▶ WHAT YOU NEED TO DO:
I need the number of lines in the data that include "available"; reply with that number alone.

Stored data:
-------------------------
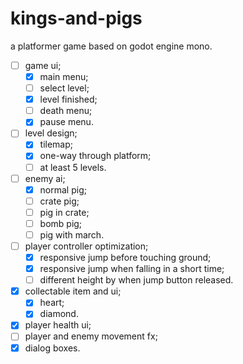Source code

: # kings-and-pigs

a platformer game based on godot engine mono.

- [ ] game ui;
  - [x] main menu;
  - [ ] select level;
  - [x] level finished;
  - [ ] death menu;
  - [x] pause menu.
- [ ] level design;
  - [x] tilemap;
  - [x] one-way through platform;
  - [ ] at least 5 levels.
- [ ] enemy ai;
  - [x] normal pig;
  - [ ] crate pig;
  - [ ] pig in crate;
  - [ ] bomb pig;
  - [ ] pig with march.
- [ ] player controller optimization;
  - [x] responsive jump before touching ground;
  - [x] responsive jump when falling in a short time;
  - [ ] different height by when jump button released.
- [x] collectable item and ui;
  - [x] heart;
  - [x] diamond.
- [x] player health ui;
- [ ] player and enemy movement fx;
- [x] dialog boxes.
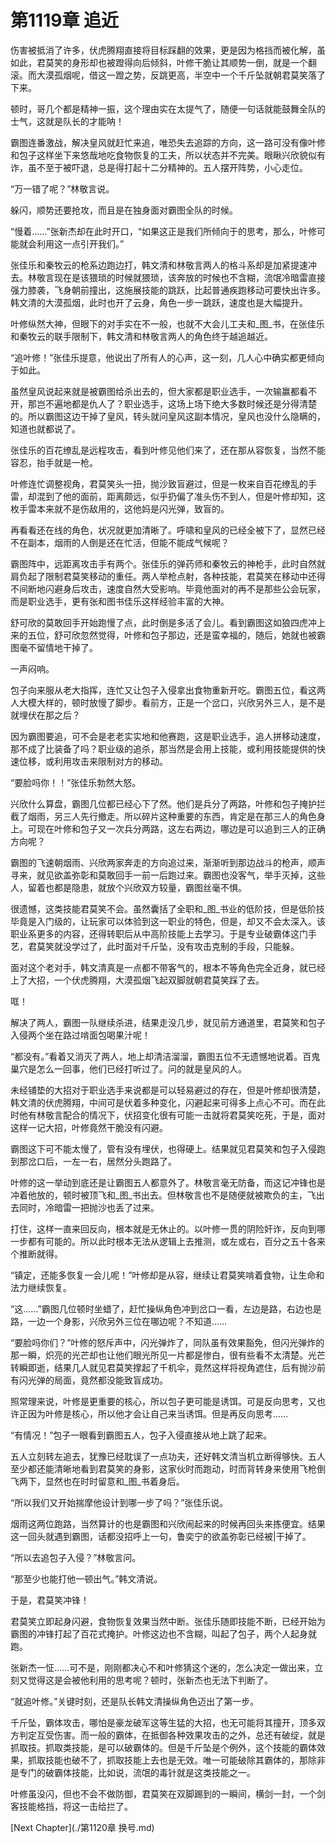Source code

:# 第1119章 追近

伤害被抵消了许多，伏虎腾翔直接将目标踩翻的效果，更是因为格挡而被化解，虽如此，君莫笑的身形却也被蹬得向后倾斜，叶修干脆让其顺势一倒，就是一个翻滚。而大漠孤烟呢，借这一蹬之势，反跳更高，半空中一个千斤坠就朝君莫笑落了下来。

顿时，哥几个都是精神一振，这个理由实在太提气了，随便一句话就能鼓舞全队的士气，这就是队长的才能呐！

霸图连番激战，解决皇风就赶忙来追，唯恐失去追踪的方向，这一路可没有像叶修和包子这样坐下来悠哉地吃食物恢复的工夫，所以状态并不完美。眼瞅兴欣貌似有诈，虽不至于被吓退，总是得打起十二分精神的。五人摆开阵势，小心走位。

“万一错了呢？”林敬言说。

躲闪，顺势还要抢攻，而且是在独身面对霸图全队的时候。

“慢着……”张新杰却在此时开口，“如果这正是我们所倾向于的思考，那么，叶修可能就会利用这一点引开我们。”

张佳乐和秦牧云的枪系边跑边打，韩文清和林敬言两人的格斗系却是加紧提速冲去。林敬言现在是该猥琐的时候就猥琐，该奔放的时候也不含糊，流氓冷暗雷直接强力膝袭，飞身朝前撞出，这施展技能的跳跃，比起普通疾跑移动可要快出许多。韩文清的大漠孤烟，此时也开了云身，角色一步一跳跃，速度也是大幅提升。

叶修纵然大神，但眼下的对手实在不一般，也就不大会儿工夫和_图_书，在张佳乐和秦牧云的联手限制下，韩文清和林敬言两人的角色终于越追越近。

“追叶修！”张佳乐提意，他说出了所有人的心声，这一刻，几人心中确实都更倾向于如此。

虽然皇风说起来就是被霸图给杀出去的，但大家都是职业选手，一次输赢都看不开，那岂不遍地都是仇人了？职业选手，这场上场下绝大多数时候还是分得清楚的。所以霸图这边干掉了皇风，转头就问皇风这副本情况，皇风也没什么隐瞒的，知道也就都说了。

张佳乐的百花缭乱是远程攻击，看到叶修见他们来了，还在那从容恢复，当然不能容忍，抬手就是一枪。

叶修连忙调整视角，君莫笑头一扭，抛沙致盲避过，但是一枚来自百花缭乱的手雷，却混到了他的面前，距离颇远，似乎扔偏了准头伤不到人，但是叶修却知，这枚手雷本来就不是伤敌用的，这他妈是闪光弹，致盲的。

再看看还在线的角色，状况就更加清晰了。呼啸和皇风的已经全被下了，显然已经不在副本，烟雨的人倒是还在忙活，但能不能成气候呢？

霸图阵中，远距离攻击手有两个。张佳乐的弹药师和秦牧云的神枪手，此时自然就肩负起了限制君莫笑移动的重任。两人举枪点射，各种技能，君莫笑在移动中还得不间断地闪避身后攻击，速度自然大受影响。毕竟他面对的再不是那些公会玩家，而是职业选手，更有张和图书佳乐这样经验丰富的大神。

舒可欣的莫敢回手开始跑慢了点，此时倒是多活了会儿。看到霸图这如狼四虎冲上来的五位，舒可欣忽然觉得，叶修和包子那边，还是蛮幸福的，随后，她就也被霸图毫不留情地干掉了。

一声闷响。

包子向来服从老大指挥，连忙又让包子入侵拿出食物重新开吃。霸图五位，看这两人大模大样的，顿时放慢了脚步。看前方，正是一个岔口，兴欣另外三人，是不是就埋伏在那之后？

因为霸图要追，可不会是老老实实地和他赛跑，这是职业选手，追人拼移动速度，那不成了比装备了吗？职业级的追杀，那当然是会用上技能，或利用技能提供的快速位移，或利用攻击来限制对方的移动。

“要脸吗你！！”张佳乐勃然大怒。

兴欣什么算盘，霸图几位都已经心下了然。他们是兵分了两路，叶修和包子掩护拦截了烟雨，另三人先行撤走。所以碎片这种重要的东西，肯定是在那三人的角色身上。可现在叶修和包子又一次兵分两路，这左右两边，哪边是可以追到三人的正确方向呢？

霸图的飞速朝烟雨、兴欣两家奔走的方向追过来，渐渐听到那边战斗的枪声，顺声寻来，就见欲盖弥彰和莫敢回手一前一后跑过来。霸图也没客气，举手灭掉，这些人，留着也都是隐患，就放个兴欣双方较量，霸图丝毫不惧。

很遗憾，这类技能君莫笑不会。虽然囊括了全职和_图_书业的低阶技，但是低阶技毕竟是入门级的，让玩家可以体验到这一职业的特色，但是，却又不会太深入。该职业系更多的内容，还得转职后从中高阶技能上去学习。于是专业破霸体这门手艺，君莫笑就没学过了，此时面对千斤坠，没有攻击克制的手段，只能躲。

面对这个老对手，韩文清真是一点都不带客气的，根本不等角色完全近身，就已经上了大招，一个伏虎腾翔，大漠孤烟飞起双脚就朝君莫笑踩了去。

哐！

解决了两人，霸图一队继续杀进，结果走没几步，就见前方通道里，君莫笑和包子入侵两个坐在路过啃面包喝果汁呢！

“都没有。”看着又消灭了两人，地上却清洁溜溜，霸图五位不无遗憾地说着。百鬼巢穴是怎么一回事，他们已经打听过了。问的就是皇风的人。

未经铺垫的大招对于职业选手来说都是可以轻易避过的存在，但是叶修却很清楚，韩文清的伏虎腾翔，中间可是伏着多种变化，闪避起来可得多上点心不可。而在此时他有林敬言配合的情况下，伏招变化很有可能一击就将君莫笑吃死，于是，面对这样一记大招，叶修竟然干脆没有闪避。

霸图这下可不能太慢了，管有没有埋伏，也得硬上。结果就见君莫笑和包子入侵跑到那岔口后，一左一右，居然分头跑路了。

叶修的这一举动到底还是让霸图五人都意外了。林敬言毫无防备，而这记冲锋也是冲着他放的，顿时被顶飞和_图_书出去。但林敬言也不是随便就被欺负的主，飞出去同时，冷暗雷一把抛沙也丢了过来。

打住，这样一直来回反向，根本就是无休止的。以叶修一贯的阴险奸诈，反向到哪一步都有可能的。所以此时根本无法从逻辑上去推测，或左或右，百分之五十各来个推断就得。

“镇定，还能多恢复一会儿呢！”叶修却是从容，继续让君莫笑啃着食物，让生命和法力继续恢复。

“这……”霸图几位顿时坐蜡了，赶忙操纵角色冲到岔口一看，左边是路，右边也是路，一边一个身影，兴欣另外三位在哪边呢？不知道……

“要脸吗你们？”叶修的怒斥声中，闪光弹炸了，同队虽有效果豁免，但闪光弹炸的那一瞬，炽亮的光芒却也让他们眼光所见一片都是惨白，很有些看不太清楚。光芒转瞬即逝，结果几人就见君莫笑撑起了千机伞，竟然这样将视角遮住，后有抛沙前有闪光弹的局面，竟然都没能致盲成功。

照常理来说，叶修是更重要的核心，所以包子更可能是诱饵。可是反向思考，又也许正因为叶修是核心，所以他才会让自己来当诱饵。但是再反向思考……

“有情况！”包子一眼看到霸图五人，包子入侵直接从地上跳了起来。

五人立刻转左追去，犹豫已经耽误了一点功夫，还好韩文清当机立断得够快。五人至少都还能清晰地看到君莫笑的身影，这家伙时而跑动，时而背转身来使用飞枪倒飞两下，显然也在时时留意和_图_书着身后。

“所以我们又开始揣摩他设计到哪一步了吗？”张佳乐说。

烟雨这两位跑路，当然算计的也是霸图和兴欣闹起来的时候再回头来拣便宜。结果这一回头就遇到霸图，话都没招呼上一句，鲁奕宁的欲盖弥彰已经被|干掉了。

“所以去追包子入侵？”林敬言问。

“那至少也能打他一顿出气。”韩文清说。

于是，君莫笑冲锋！

君莫笑立即起身闪避，食物恢复效果当然中断。张佳乐随即技能不断，已经开始为霸图的冲锋打起了百花式掩护。叶修这边也不含糊，叫起了包子，两个人起身就跑。

张新杰一怔……可不是，刚刚都决心不和叶修猜这个迷的，怎么决定一做出来，立刻又觉得这是会被他利用的思考呢？顿时，张新杰也无法下判断了。

“就追叶修。”关键时刻，还是队长韩文清操纵角色迈出了第一步。

千斤坠，霸体攻击，哪怕是豪龙破军这等生猛的大招，也无可能将其撞开，顶多双方判定互受伤害。而一般的霸体，在抵御各种效果攻击的之外，总还有破绽，就是抓取技。抓取类技能，是可以破霸体的。但是千斤坠是个例外，这个技能的霸体效果，抓取技能也破不了，抓取技能上去也是无效。唯一可能破除其霸体的，那除非是专门的破霸体技能，比如说，流氓的毒针就是这类技能之一。

叶修虽没闪，但也不会不做防御，君莫笑在双脚踢到的一瞬间，横剑一封，一个剑客技能格挡，将这一击给拦了。



[Next Chapter](./第1120章 换号.md)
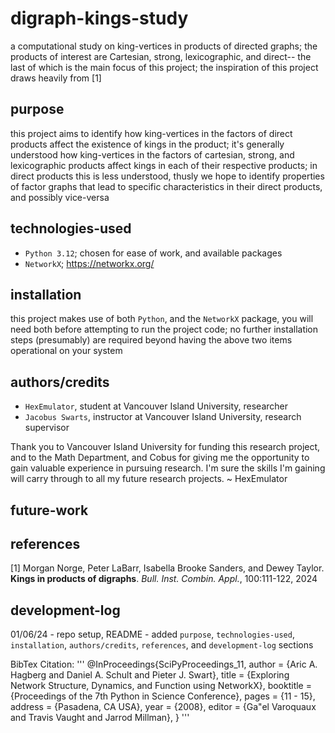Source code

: # digraph-kings-study
a computational study on king-vertices in products of directed graphs; the products of interest are Cartesian, strong, 
lexicographic, and direct-- the last of which is the main focus of this project; the inspiration of this project draws
heavily from [1]

## purpose
this project aims to identify how king-vertices in the factors of direct products affect the existence of kings in the
product; it's generally understood how king-vertices in the factors of cartesian, strong, and lexicographic products 
affect kings in each of their respective products; in direct products this is less understood, thusly we hope to
identify properties of factor graphs that lead to specific characteristics in their direct products, and possibly 
vice-versa

## technologies-used
- `Python 3.12`; chosen for ease of work, and available packages
- `NetworkX`; https://networkx.org/

## installation
this project makes use of both `Python`, and the `NetworkX` package, you will need both before attempting to run the project
code; no further installation steps (presumably) are required beyond having the above two items operational on your system 
 

## authors/credits
- `HexEmulator`, student at Vancouver Island University, researcher
- `Jacobus Swarts`, instructor at Vancouver Island University, research supervisor

Thank you to Vancouver Island University for funding this research project, and to the Math Department, and Cobus for 
giving me the opportunity to gain valuable experience in pursuing research. I'm sure the skills I'm gaining will carry 
through to all my future research projects.
~ HexEmulator

## future-work

## references
[1] Morgan Norge, Peter LaBarr, Isabella Brooke Sanders, and Dewey Taylor. **Kings in products of digraphs**. _Bull. Inst. Combin. Appl._, 100:111-122, 2024

## development-log
01/06/24 - repo setup, README - added `purpose`, `technologies-used`, `installation`, `authors/credits`, `references`, 
and `development-log` sections

BibTex Citation:
'''
@InProceedings{SciPyProceedings_11,
  author =       {Aric A. Hagberg and Daniel A. Schult and Pieter J. Swart},
  title =        {Exploring Network Structure, Dynamics, and Function using NetworkX},
  booktitle =   {Proceedings of the 7th Python in Science Conference},
  pages =     {11 - 15},
  address = {Pasadena, CA USA},
  year =      {2008},
  editor =    {Ga\"el Varoquaux and Travis Vaught and Jarrod Millman},
}
'''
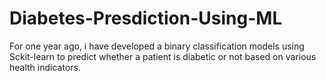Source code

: # Diabetes-Presdiction-Using-ML
For one year ago, i have developed a binary classification models using Sckit-learn to predict whether a patient is diabetic or not based on various health indicators.
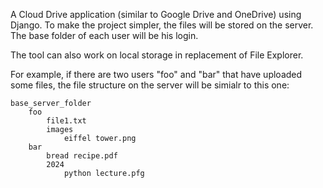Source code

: A Cloud Drive application (similar to Google Drive and OneDrive) using Django. To make the project simpler, the files will be stored on the server. The base folder of each user will be his login.

The tool can also work on local storage in replacement of File Explorer.

For example, if there are two users "foo" and "bar" that have uploaded some files, the file structure on the server will be simialr to this one:

    base_server_folder
        foo
            file1.txt
            images
                eiffel tower.png
        bar
            bread recipe.pdf
            2024
                python lecture.pfg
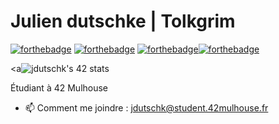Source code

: # Julien dutschke | Tolkgrim

[![forthebadge](http://forthebadge.com/images/badges/built-with-love.svg)](http://forthebadge.com)  [![forthebadge](https://forthebadge.com/images/badges/built-with-swag.svg)](http://forthebadge.com)
[![forthebadge](https://forthebadge.com/images/badges/made-with-c.svg)](https://forthebadge.com)[![forthebadge](https://forthebadge.com/images/badges/powered-by-coffee.svg)](https://forthebadge.com)

<a<img src="https://badge.mediaplus.ma/greenbinary/jdutschk?1337Badge=off" alt="jdutschk's 42 stats" /></a>

Étudiant à 42 Mulhouse


- 📫 Comment me joindre : jdutschk@student.42mulhouse.fr
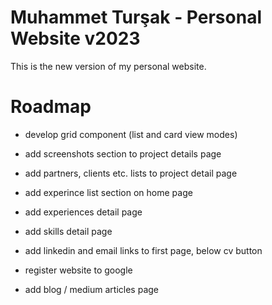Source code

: # Muhammet Turşak - Personal Website v2023

This is the new version of my personal website.

# Roadmap
* develop grid component (list and card view modes)
* add screenshots section to project details page
* add partners, clients etc. lists to project detail page
* add experince list section on home page
* add experiences detail page
* add skills detail page
* add linkedin and email links to first page, below cv button

* register website to google
* add blog / medium articles page

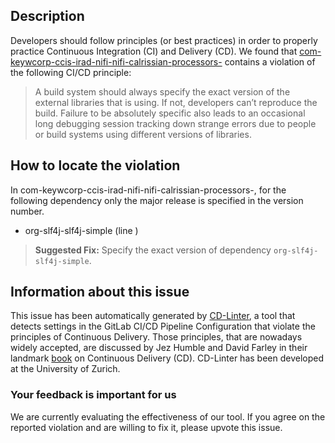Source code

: 
## Description
Developers should follow principles (or best practices) in order to properly practice Continuous Integration (CI) and Delivery (CD).
We found that [com-keywcorp-ccis-irad-nifi-nifi-calrissian-processors-](https://gitlab.com/ccis-irad/nifi-calrissian-processors/blob/master/.gitlab-ci.yml) contains a violation of the following CI/CD principle:

> A build system should always specify the exact version of the external libraries that is using.
If not, developers can’t reproduce the build. Failure to be absolutely specific also leads to an occasional long debugging session tracking down strange errors due to people or build systems using different versions of libraries.

## How to locate the violation

In com-keywcorp-ccis-irad-nifi-nifi-calrissian-processors-, for the following dependency only the major release is specified in the version number.

* org-slf4j-slf4j-simple (line )

> **Suggested Fix:** Specify the exact version of dependency `org-slf4j-slf4j-simple`.

## Information about this issue

This issue has been automatically generated by [CD-Linter](https://gitlab.com/Jancso/configuration-analytics), a tool that detects settings in the GitLab CI/CD Pipeline Configuration that violate the principles of Continuous Delivery. Those principles, that are nowadays widely accepted, are discussed by Jez Humble and David Farley in their landmark [book](https://www.oreilly.com/library/view/continuous-delivery-reliable/9780321670250/) on Continuous Delivery (CD). CD-Linter has been developed at the University of Zurich.

### Your feedback is important for us
We are currently evaluating the effectiveness of our tool. If you agree on the reported violation and are willing to fix it, please upvote this issue.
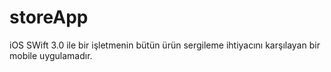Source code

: # storeApp
iOS SWift 3.0 ile bir işletmenin bütün ürün sergileme ihtiyacını karşılayan bir mobile uygulamadır.
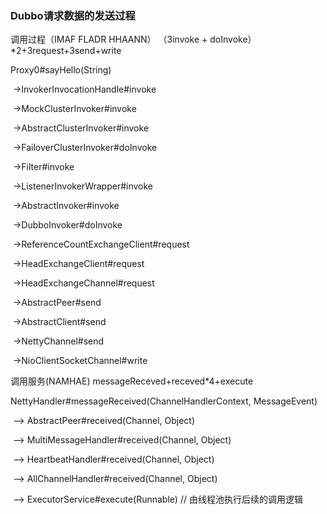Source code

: ### Dubbo请求数据的发送过程

调用过程（IMAF FLADR HHAANN） （3invoke + doInvoke）*2+3request+3send+write

Proxy0#sayHello(String)

​	->InvokerInvocationHandle#invoke

​		->MockClusterInvoker#invoke

​			->AbstractClusterInvoker#invoke

​				->FailoverClusterInvoker#doInvoke

​					->Filter#invoke

​						->ListenerInvokerWrapper#invoke

​							->AbstractInvoker#invoke

​								->DubboInvoker#doInvoke

​									->ReferenceCountExchangeClient#request

​										->HeadExchangeClient#request

​											->HeadExchangeChannel#request

​												->AbstractPeer#send

​													->AbstractClient#send

​														->NettyChannel#send

​															->NioClientSocketChannel#write





调用服务(NAMHAE)  messageReceved+receved*4+execute

NettyHandler#messageReceived(ChannelHandlerContext, MessageEvent)  

​	—> AbstractPeer#received(Channel, Object)    

​		—> MultiMessageHandler#received(Channel, Object)      

​			—> HeartbeatHandler#received(Channel, Object)        

​				—> AllChannelHandler#received(Channel, Object)          

​					—> ExecutorService#execute(Runnable)    // 由线程池执行后续的调用逻辑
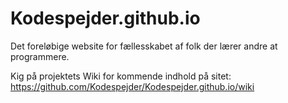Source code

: Kodespejder.github.io
=====================

Det foreløbige website for fællesskabet af folk der lærer andre at programmere.

Kig på projektets Wiki for kommende indhold på sitet: https://github.com/Kodespejder/Kodespejder.github.io/wiki
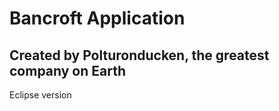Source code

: # Bancroft Application

## Created by Polturonducken, the greatest company on Earth

Eclipse version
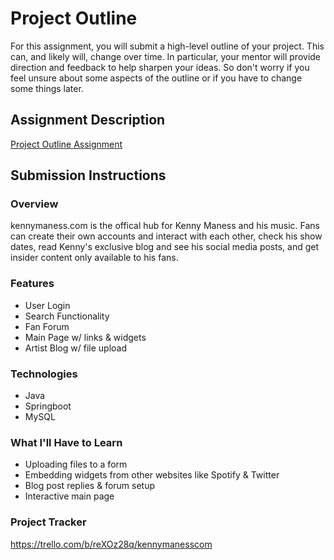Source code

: # Project Outline
For this assignment, you will submit a high-level outline of your project. This can, and likely will, change over time. In particular, your mentor will provide direction and feedback to help sharpen your ideas. So don't worry if you feel unsure about some aspects of the outline or if you have to change some things later.

## Assignment Description
[Project Outline Assignment](https://education.launchcode.org/liftoff/modules/assignments/project-outline)

## Submission Instructions

### Overview
kennymaness.com is the offical hub for Kenny Maness and his music. Fans can create their own accounts and interact with each other, check his show dates, read Kenny's exclusive blog and see his social media posts, and get insider content only available to his fans.

### Features

- User Login
- Search Functionality
- Fan Forum
- Main Page w/ links & widgets
- Artist Blog w/ file upload

### Technologies
- Java
- Springboot
- MySQL

### What I'll Have to Learn
- Uploading files to a form
- Embedding widgets from other websites like Spotify & Twitter
- Blog post replies & forum setup
- Interactive main page

### Project Tracker
https://trello.com/b/reXOz28q/kennymanesscom
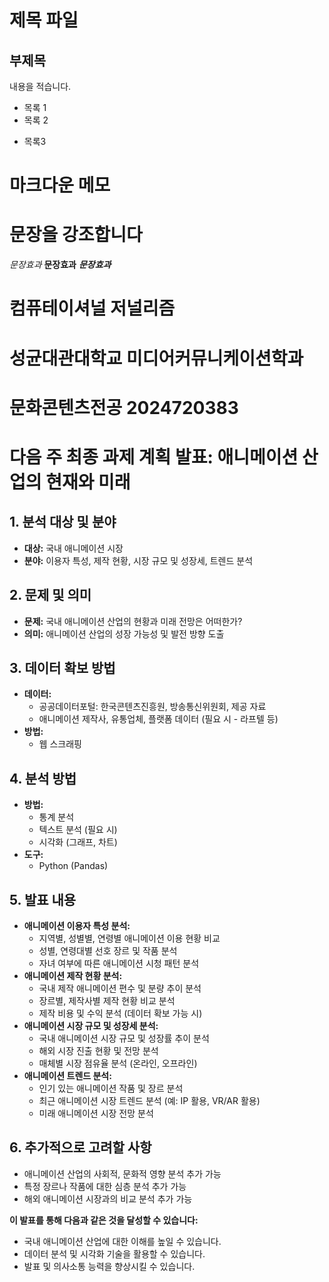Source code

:# 제목 파일
## 부제목

내용을 적습니다.
- 목록 1
- 목록 2
* 목록3

# 마크다운 메모
# 문장을 강조합니다
*문장효과*
**문장효과**
***문장효과***

# 컴퓨테이셔널 저널리즘
# 성균대관대학교 미디어커뮤니케이션학과
# 문화콘텐츠전공 2024720383

# 다음 주 최종 과제 계획 발표: 애니메이션 산업의 현재와 미래

## 1. 분석 대상 및 분야

* **대상:** 국내 애니메이션 시장
* **분야:** 이용자 특성, 제작 현황, 시장 규모 및 성장세, 트렌드 분석

## 2. 문제 및 의미

* **문제:** 국내 애니메이션 산업의 현황과 미래 전망은 어떠한가?
* **의미:** 애니메이션 산업의 성장 가능성 및 발전 방향 도출

## 3. 데이터 확보 방법

* **데이터:**
    * 공공데이터포털: 한국콘텐츠진흥원, 방송통신위원회, 제공 자료
    * 애니메이션 제작사, 유통업체, 플랫폼 데이터 (필요 시 - 라프텔 등)
* **방법:**
    * 웹 스크래핑

## 4. 분석 방법

* **방법:**
    * 통계 분석
    * 텍스트 분석 (필요 시)
    * 시각화 (그래프, 차트)
* **도구:**
    * Python (Pandas)

## 5. 발표 내용

* **애니메이션 이용자 특성 분석:**
    * 지역별, 성별별, 연령별 애니메이션 이용 현황 비교
    * 성별, 연령대별 선호 장르 및 작품 분석
    * 자녀 여부에 따른 애니메이션 시청 패턴 분석
* **애니메이션 제작 현황 분석:**
    * 국내 제작 애니메이션 편수 및 분량 추이 분석
    * 장르별, 제작사별 제작 현황 비교 분석
    * 제작 비용 및 수익 분석 (데이터 확보 가능 시)
* **애니메이션 시장 규모 및 성장세 분석:**
    * 국내 애니메이션 시장 규모 및 성장률 추이 분석
    * 해외 시장 진출 현황 및 전망 분석
    * 매체별 시장 점유율 분석 (온라인, 오프라인)
* **애니메이션 트렌드 분석:**
    * 인기 있는 애니메이션 작품 및 장르 분석
    * 최근 애니메이션 시장 트렌드 분석 (예: IP 활용, VR/AR 활용)
    * 미래 애니메이션 시장 전망 분석

## 6. 추가적으로 고려할 사항

* 애니메이션 산업의 사회적, 문화적 영향 분석 추가 가능
* 특정 장르나 작품에 대한 심층 분석 추가 가능
* 해외 애니메이션 시장과의 비교 분석 추가 가능

**이 발표를 통해 다음과 같은 것을 달성할 수 있습니다:**

* 국내 애니메이션 산업에 대한 이해를 높일 수 있습니다.
* 데이터 분석 및 시각화 기술을 활용할 수 있습니다.
* 발표 및 의사소통 능력을 향상시킬 수 있습니다.





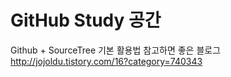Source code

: ﻿GitHub Study 공간
============


Github + SourceTree 기본 활용법 참고하면 좋은 블로그  
<http://jojoldu.tistory.com/16?category=740343>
-------------------------
▶ FINAL ANSWER:
2